- _Aim of the exercise_:
A bare number is all that is needed: how many lines below contain the string "redundant"?

################

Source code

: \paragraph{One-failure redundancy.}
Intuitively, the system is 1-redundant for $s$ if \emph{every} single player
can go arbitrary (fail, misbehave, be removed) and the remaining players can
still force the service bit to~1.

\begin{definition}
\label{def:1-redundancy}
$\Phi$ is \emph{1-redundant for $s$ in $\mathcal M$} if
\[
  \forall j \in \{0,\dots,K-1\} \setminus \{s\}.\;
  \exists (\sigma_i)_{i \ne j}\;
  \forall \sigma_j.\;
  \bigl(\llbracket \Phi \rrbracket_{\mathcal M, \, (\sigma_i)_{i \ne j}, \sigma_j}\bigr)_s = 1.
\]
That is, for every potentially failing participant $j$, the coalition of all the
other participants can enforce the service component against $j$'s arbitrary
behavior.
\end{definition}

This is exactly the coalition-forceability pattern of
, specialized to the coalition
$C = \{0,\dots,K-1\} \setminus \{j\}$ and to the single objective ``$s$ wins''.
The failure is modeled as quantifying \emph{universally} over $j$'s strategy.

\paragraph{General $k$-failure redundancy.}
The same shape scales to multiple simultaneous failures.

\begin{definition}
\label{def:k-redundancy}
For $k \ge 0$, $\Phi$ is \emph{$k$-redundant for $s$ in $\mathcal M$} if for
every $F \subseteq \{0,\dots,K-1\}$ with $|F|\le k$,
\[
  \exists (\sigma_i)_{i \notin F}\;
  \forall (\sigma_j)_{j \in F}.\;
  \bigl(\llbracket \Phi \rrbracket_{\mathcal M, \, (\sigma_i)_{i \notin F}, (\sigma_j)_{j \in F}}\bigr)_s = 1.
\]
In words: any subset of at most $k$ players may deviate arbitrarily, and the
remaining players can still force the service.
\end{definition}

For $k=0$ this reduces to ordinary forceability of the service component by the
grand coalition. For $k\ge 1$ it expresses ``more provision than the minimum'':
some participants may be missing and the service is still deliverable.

################

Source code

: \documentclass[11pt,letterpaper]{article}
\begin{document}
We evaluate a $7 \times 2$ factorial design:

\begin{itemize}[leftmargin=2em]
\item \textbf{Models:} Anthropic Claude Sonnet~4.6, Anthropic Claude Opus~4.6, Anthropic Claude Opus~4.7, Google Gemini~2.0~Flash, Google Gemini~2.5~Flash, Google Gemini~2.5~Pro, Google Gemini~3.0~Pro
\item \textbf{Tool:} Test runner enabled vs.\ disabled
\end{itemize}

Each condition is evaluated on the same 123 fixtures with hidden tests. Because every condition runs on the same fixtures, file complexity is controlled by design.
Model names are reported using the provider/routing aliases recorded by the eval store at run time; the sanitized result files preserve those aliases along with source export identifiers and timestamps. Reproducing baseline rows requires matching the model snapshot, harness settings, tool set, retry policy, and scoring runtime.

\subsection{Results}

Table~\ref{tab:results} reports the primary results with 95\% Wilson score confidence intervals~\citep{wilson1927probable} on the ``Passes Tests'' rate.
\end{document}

################

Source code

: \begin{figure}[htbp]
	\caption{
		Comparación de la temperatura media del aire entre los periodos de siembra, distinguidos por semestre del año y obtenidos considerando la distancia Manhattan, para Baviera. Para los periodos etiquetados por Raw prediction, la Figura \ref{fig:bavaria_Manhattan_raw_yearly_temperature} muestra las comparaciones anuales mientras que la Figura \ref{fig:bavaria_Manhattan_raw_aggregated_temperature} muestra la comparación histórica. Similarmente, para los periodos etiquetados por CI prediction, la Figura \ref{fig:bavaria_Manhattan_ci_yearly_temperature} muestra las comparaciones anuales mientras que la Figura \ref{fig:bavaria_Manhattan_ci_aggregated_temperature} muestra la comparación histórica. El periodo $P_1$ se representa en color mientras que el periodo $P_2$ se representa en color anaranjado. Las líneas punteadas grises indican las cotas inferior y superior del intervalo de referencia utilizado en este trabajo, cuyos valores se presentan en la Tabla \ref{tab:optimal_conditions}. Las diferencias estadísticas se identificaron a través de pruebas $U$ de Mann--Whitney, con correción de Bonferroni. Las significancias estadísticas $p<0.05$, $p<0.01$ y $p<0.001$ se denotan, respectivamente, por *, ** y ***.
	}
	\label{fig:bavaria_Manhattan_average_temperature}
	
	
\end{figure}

################

- _Solved exercise_:
3